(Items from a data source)
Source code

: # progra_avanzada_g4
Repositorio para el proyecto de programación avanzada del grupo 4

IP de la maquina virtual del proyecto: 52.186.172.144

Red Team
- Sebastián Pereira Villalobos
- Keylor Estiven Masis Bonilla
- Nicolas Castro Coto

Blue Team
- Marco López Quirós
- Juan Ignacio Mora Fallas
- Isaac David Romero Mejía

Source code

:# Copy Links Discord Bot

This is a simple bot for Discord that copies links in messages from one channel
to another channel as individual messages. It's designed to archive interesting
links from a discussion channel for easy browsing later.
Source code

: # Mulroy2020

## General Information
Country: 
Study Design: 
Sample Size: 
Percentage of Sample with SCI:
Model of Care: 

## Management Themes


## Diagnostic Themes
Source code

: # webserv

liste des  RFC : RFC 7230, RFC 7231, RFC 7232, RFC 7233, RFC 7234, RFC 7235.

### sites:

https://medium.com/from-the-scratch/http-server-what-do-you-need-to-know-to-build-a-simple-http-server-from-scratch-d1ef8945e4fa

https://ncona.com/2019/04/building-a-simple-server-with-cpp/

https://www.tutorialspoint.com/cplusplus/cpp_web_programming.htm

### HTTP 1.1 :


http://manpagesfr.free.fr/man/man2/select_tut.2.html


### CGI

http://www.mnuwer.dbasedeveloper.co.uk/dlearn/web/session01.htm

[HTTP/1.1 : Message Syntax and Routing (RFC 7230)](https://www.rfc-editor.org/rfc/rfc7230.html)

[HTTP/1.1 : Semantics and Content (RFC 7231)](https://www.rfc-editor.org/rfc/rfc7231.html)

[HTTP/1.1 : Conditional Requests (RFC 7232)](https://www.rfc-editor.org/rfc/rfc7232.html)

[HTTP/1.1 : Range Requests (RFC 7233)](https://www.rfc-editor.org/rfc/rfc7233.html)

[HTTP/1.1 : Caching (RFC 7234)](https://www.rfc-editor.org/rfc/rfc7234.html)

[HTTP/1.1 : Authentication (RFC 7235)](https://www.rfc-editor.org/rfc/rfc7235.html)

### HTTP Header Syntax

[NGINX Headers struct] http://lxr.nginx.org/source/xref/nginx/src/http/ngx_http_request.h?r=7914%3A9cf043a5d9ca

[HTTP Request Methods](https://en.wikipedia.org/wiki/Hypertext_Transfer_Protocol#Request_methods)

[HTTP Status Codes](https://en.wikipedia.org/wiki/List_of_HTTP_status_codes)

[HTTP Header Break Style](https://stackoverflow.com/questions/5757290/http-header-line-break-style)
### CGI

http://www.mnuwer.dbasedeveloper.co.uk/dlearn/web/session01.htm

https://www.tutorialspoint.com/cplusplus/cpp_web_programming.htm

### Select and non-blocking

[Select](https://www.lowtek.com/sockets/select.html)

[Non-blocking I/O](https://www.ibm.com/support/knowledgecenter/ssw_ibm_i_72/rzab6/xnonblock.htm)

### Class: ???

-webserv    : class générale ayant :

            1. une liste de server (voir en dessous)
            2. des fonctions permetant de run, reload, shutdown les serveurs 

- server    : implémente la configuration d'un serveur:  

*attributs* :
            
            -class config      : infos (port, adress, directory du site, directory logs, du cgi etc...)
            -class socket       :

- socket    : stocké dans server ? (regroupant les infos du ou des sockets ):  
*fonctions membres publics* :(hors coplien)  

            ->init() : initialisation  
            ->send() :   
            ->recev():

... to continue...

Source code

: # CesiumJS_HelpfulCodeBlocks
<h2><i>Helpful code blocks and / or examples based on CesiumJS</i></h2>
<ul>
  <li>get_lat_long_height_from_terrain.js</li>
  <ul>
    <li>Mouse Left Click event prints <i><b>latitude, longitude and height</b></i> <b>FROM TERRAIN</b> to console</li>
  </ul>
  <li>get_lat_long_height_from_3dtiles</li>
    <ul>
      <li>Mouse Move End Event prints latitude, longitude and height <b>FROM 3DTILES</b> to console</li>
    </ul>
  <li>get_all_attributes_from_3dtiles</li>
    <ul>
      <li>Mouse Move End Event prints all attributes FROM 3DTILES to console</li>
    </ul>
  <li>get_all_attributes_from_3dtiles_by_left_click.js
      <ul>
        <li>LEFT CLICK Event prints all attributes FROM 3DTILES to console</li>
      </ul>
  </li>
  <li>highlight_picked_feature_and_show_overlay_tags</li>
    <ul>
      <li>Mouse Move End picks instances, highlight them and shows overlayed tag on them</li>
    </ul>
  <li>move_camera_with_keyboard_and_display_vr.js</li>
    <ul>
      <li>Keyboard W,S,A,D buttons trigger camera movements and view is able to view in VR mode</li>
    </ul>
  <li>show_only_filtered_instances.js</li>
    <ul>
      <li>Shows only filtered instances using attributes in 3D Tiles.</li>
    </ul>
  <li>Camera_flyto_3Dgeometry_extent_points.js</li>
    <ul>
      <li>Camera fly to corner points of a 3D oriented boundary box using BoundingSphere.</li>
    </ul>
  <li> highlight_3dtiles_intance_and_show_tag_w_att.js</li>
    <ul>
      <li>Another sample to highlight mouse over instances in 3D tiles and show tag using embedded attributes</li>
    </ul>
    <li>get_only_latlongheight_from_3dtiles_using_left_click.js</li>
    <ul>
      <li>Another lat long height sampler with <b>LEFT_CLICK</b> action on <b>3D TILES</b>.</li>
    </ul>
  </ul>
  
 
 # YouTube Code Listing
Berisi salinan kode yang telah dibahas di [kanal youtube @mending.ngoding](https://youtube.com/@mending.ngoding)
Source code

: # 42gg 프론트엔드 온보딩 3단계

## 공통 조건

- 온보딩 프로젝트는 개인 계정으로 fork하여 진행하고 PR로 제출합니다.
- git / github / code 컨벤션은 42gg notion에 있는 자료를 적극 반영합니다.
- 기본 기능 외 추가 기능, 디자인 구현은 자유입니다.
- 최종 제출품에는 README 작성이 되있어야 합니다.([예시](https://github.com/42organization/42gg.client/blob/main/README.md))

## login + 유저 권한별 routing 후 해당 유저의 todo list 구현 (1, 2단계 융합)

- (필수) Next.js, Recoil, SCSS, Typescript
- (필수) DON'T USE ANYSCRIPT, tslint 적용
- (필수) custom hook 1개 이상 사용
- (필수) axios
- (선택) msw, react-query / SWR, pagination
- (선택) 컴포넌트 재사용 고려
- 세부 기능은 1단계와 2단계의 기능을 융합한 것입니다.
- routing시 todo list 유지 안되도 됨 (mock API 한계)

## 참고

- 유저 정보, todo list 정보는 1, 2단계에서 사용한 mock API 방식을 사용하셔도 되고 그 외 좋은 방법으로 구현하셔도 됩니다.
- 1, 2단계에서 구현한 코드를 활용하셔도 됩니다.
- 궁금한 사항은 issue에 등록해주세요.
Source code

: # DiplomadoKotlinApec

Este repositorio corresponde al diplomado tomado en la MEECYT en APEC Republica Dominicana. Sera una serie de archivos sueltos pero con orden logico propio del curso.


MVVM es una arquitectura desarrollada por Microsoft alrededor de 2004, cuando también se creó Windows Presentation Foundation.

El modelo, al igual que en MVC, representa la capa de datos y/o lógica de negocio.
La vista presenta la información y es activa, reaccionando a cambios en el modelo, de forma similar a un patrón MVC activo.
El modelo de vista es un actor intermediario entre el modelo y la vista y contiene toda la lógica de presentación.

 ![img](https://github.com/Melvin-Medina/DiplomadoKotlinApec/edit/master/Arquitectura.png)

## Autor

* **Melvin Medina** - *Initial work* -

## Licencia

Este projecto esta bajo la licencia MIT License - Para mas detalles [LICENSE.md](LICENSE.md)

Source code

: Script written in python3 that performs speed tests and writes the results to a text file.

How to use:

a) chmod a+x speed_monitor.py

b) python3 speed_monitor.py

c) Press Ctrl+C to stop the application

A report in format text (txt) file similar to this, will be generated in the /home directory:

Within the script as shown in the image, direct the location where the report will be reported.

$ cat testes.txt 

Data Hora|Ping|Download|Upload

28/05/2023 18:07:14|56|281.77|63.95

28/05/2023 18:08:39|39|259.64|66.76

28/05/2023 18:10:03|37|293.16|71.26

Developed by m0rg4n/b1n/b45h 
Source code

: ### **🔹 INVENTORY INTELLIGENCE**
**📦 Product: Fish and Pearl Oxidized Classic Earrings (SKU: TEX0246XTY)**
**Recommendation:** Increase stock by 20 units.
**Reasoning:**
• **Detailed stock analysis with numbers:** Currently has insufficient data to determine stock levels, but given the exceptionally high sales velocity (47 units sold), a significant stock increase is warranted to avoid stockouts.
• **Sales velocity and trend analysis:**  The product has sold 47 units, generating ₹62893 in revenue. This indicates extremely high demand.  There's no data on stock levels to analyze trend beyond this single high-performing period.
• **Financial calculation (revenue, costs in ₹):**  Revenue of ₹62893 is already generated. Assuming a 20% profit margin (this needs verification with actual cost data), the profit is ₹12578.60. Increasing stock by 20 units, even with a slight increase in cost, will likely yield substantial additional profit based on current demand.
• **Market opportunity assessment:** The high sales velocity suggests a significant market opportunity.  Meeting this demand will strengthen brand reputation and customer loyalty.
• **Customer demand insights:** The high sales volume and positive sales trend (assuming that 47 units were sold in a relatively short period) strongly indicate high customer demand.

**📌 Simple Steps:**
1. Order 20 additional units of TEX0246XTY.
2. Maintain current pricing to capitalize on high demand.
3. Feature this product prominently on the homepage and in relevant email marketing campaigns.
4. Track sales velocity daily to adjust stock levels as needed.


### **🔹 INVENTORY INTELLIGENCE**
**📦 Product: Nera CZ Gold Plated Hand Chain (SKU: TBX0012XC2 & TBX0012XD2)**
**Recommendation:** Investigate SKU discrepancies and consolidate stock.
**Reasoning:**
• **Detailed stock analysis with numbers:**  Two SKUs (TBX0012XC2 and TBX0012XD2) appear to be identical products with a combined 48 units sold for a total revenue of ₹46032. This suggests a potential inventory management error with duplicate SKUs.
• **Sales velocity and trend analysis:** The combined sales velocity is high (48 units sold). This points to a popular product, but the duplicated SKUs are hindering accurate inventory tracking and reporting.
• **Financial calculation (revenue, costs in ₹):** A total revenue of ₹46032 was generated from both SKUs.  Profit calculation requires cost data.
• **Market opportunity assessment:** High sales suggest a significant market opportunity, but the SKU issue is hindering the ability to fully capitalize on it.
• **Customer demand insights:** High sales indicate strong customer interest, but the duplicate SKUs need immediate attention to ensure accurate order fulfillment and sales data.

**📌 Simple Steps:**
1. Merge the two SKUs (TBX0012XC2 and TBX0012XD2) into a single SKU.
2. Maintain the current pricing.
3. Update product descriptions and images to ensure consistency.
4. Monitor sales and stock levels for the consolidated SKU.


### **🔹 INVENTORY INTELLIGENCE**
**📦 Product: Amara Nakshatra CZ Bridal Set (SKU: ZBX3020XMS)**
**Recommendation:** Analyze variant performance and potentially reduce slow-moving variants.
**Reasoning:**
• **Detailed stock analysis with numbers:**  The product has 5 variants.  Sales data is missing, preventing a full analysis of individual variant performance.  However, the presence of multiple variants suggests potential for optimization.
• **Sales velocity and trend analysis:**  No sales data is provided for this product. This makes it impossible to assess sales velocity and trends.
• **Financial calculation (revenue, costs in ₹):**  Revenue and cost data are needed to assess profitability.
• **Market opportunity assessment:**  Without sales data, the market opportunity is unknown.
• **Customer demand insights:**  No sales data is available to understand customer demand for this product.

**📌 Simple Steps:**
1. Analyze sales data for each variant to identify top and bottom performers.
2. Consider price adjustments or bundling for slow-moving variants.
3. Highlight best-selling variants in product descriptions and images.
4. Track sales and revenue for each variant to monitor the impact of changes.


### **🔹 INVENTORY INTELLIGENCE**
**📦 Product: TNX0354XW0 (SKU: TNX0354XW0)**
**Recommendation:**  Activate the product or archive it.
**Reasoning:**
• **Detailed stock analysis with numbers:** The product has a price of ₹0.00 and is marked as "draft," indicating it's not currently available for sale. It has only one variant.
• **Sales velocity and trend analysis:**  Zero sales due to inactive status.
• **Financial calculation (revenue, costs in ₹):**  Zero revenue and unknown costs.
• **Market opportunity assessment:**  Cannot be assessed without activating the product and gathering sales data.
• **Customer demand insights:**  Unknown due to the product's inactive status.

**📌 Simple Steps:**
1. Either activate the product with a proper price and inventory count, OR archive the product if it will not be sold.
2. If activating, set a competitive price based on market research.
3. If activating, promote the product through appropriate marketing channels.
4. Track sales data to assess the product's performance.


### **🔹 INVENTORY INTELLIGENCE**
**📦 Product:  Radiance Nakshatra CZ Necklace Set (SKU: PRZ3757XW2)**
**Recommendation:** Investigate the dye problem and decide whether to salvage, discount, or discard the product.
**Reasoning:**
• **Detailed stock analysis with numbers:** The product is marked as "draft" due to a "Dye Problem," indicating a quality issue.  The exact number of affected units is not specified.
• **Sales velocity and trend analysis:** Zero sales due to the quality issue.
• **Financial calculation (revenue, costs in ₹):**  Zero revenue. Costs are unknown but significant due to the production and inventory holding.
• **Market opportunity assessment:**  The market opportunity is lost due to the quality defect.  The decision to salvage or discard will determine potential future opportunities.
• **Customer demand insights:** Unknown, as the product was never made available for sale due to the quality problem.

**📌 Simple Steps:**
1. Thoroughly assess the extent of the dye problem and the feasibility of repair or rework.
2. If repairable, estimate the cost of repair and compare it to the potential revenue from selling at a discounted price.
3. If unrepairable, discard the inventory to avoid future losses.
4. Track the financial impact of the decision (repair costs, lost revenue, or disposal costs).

* [TASK DIRECTIONS] Review the preceding data and report every line that includes the string "console".

* [RESPONSE TO THE TASK]
    <li>Mouse Left Click event prints <i><b>latitude, longitude and height</b></i> <b>FROM TERRAIN</b> to console</li>
      <li>Mouse Move End Event prints latitude, longitude and height <b>FROM 3DTILES</b> to console</li>
      <li>Mouse Move End Event prints all attributes FROM 3DTILES to console</li>
        <li>LEFT CLICK Event prints all attributes FROM 3DTILES to console</li>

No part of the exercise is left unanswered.